Exact repetition of every entry is required.

********

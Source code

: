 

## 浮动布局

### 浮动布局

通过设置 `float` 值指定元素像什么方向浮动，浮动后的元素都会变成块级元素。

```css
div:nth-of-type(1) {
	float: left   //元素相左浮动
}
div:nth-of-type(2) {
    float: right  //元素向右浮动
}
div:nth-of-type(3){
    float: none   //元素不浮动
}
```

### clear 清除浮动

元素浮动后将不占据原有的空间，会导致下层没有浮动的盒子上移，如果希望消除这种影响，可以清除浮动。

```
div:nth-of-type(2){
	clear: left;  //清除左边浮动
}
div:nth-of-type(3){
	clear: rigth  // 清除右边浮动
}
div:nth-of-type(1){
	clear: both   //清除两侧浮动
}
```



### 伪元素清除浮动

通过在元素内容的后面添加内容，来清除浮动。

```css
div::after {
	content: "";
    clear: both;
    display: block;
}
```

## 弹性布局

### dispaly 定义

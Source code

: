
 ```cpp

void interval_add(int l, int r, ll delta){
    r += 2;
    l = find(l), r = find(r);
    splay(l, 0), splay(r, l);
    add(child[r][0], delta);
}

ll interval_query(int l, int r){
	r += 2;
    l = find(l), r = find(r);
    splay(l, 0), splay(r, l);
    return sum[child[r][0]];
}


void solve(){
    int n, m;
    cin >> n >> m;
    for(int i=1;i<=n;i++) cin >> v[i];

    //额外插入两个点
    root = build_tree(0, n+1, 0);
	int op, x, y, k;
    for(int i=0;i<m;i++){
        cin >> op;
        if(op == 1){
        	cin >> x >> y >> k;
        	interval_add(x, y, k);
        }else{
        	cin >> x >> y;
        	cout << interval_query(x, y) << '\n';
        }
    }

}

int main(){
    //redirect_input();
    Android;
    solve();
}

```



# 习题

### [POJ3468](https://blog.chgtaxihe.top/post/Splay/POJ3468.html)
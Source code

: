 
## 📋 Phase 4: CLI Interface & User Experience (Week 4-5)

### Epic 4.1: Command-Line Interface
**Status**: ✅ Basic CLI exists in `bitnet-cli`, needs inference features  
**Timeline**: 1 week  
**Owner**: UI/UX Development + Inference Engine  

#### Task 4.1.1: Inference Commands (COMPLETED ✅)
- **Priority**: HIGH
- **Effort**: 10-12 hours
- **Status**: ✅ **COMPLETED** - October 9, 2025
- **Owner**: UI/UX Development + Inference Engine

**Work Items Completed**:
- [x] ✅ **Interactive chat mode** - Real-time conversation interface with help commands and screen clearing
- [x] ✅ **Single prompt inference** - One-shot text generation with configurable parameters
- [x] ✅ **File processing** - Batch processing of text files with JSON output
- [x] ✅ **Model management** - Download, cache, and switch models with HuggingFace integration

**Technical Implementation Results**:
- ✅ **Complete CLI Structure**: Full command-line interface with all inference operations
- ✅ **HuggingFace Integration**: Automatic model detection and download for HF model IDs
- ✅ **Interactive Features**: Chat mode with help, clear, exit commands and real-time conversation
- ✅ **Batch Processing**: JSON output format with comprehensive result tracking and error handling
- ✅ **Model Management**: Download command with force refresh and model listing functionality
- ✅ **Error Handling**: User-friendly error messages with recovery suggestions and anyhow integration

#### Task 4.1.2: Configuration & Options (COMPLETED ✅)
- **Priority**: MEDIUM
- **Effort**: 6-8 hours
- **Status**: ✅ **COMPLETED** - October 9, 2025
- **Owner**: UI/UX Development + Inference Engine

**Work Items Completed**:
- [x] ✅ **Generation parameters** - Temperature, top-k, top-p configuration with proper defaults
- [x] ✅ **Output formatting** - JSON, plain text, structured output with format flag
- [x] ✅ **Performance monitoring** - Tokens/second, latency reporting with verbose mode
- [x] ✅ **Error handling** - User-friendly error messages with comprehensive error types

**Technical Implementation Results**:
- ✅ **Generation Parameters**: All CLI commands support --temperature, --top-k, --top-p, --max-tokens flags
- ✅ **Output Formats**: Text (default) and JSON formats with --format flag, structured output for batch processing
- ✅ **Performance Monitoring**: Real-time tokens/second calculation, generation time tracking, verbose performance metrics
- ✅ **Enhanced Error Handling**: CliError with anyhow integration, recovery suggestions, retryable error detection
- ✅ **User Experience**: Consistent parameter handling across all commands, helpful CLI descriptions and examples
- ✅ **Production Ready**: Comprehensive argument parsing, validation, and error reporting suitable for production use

********

RESULT OF THIS EXERCISE
Source code

: 

## 浮动布局

### 浮动布局

通过设置 `float` 值指定元素像什么方向浮动，浮动后的元素都会变成块级元素。

```css
div:nth-of-type(1) {
	float: left   //元素相左浮动
}
div:nth-of-type(2) {
    float: right  //元素向右浮动
}
div:nth-of-type(3){
    float: none   //元素不浮动
}
```

### clear 清除浮动

元素浮动后将不占据原有的空间，会导致下层没有浮动的盒子上移，如果希望消除这种影响，可以清除浮动。

```
div:nth-of-type(2){
	clear: left;  //清除左边浮动
}
div:nth-of-type(3){
	clear: rigth  // 清除右边浮动
}
div:nth-of-type(1){
	clear: both   //清除两侧浮动
}
```



### 伪元素清除浮动

通过在元素内容的后面添加内容，来清除浮动。

```css
div::after {
	content: "";
    clear: both;
    display: block;
}
```

## 弹性布局

### dispaly 定义

Source code

:
 ```cpp

void interval_add(int l, int r, ll delta){
    r += 2;
    l = find(l), r = find(r);
    splay(l, 0), splay(r, l);
    add(child[r][0], delta);
}

ll interval_query(int l, int r){
	r += 2;
    l = find(l), r = find(r);
    splay(l, 0), splay(r, l);
    return sum[child[r][0]];
}


void solve(){
    int n, m;
    cin >> n >> m;
    for(int i=1;i<=n;i++) cin >> v[i];

    //额外插入两个点
    root = build_tree(0, n+1, 0);
	int op, x, y, k;
    for(int i=0;i<m;i++){
        cin >> op;
        if(op == 1){
        	cin >> x >> y >> k;
        	interval_add(x, y, k);
        }else{
        	cin >> x >> y;
        	cout << interval_query(x, y) << '\n';
        }
    }

}

int main(){
    //redirect_input();
    Android;
    solve();
}

```



# 习题

### [POJ3468](https://blog.chgtaxihe.top/post/Splay/POJ3468.html)
Source code

: 
## 📋 Phase 4: CLI Interface & User Experience (Week 4-5)

### Epic 4.1: Command-Line Interface
**Status**: ✅ Basic CLI exists in `bitnet-cli`, needs inference features  
**Timeline**: 1 week  
**Owner**: UI/UX Development + Inference Engine  

#### Task 4.1.1: Inference Commands (COMPLETED ✅)
- **Priority**: HIGH
- **Effort**: 10-12 hours
- **Status**: ✅ **COMPLETED** - October 9, 2025
- **Owner**: UI/UX Development + Inference Engine

**Work Items Completed**:
- [x] ✅ **Interactive chat mode** - Real-time conversation interface with help commands and screen clearing
- [x] ✅ **Single prompt inference** - One-shot text generation with configurable parameters
- [x] ✅ **File processing** - Batch processing of text files with JSON output
- [x] ✅ **Model management** - Download, cache, and switch models with HuggingFace integration

**Technical Implementation Results**:
- ✅ **Complete CLI Structure**: Full command-line interface with all inference operations
- ✅ **HuggingFace Integration**: Automatic model detection and download for HF model IDs
- ✅ **Interactive Features**: Chat mode with help, clear, exit commands and real-time conversation
- ✅ **Batch Processing**: JSON output format with comprehensive result tracking and error handling
- ✅ **Model Management**: Download command with force refresh and model listing functionality
- ✅ **Error Handling**: User-friendly error messages with recovery suggestions and anyhow integration

#### Task 4.1.2: Configuration & Options (COMPLETED ✅)
- **Priority**: MEDIUM
- **Effort**: 6-8 hours
- **Status**: ✅ **COMPLETED** - October 9, 2025
- **Owner**: UI/UX Development + Inference Engine

**Work Items Completed**:
- [x] ✅ **Generation parameters** - Temperature, top-k, top-p configuration with proper defaults
- [x] ✅ **Output formatting** - JSON, plain text, structured output with format flag
- [x] ✅ **Performance monitoring** - Tokens/second, latency reporting with verbose mode
- [x] ✅ **Error handling** - User-friendly error messages with comprehensive error types

**Technical Implementation Results**:
- ✅ **Generation Parameters**: All CLI commands support --temperature, --top-k, --top-p, --max-tokens flags
- ✅ **Output Formats**: Text (default) and JSON formats with --format flag, structured output for batch processing
- ✅ **Performance Monitoring**: Real-time tokens/second calculation, generation time tracking, verbose performance metrics
- ✅ **Enhanced Error Handling**: CliError with anyhow integration, recovery suggestions, retryable error detection
- ✅ **User Experience**: Consistent parameter handling across all commands, helpful CLI descriptions and examples
- ✅ **Production Ready**: Comprehensive argument parsing, validation, and error reporting suitable for production use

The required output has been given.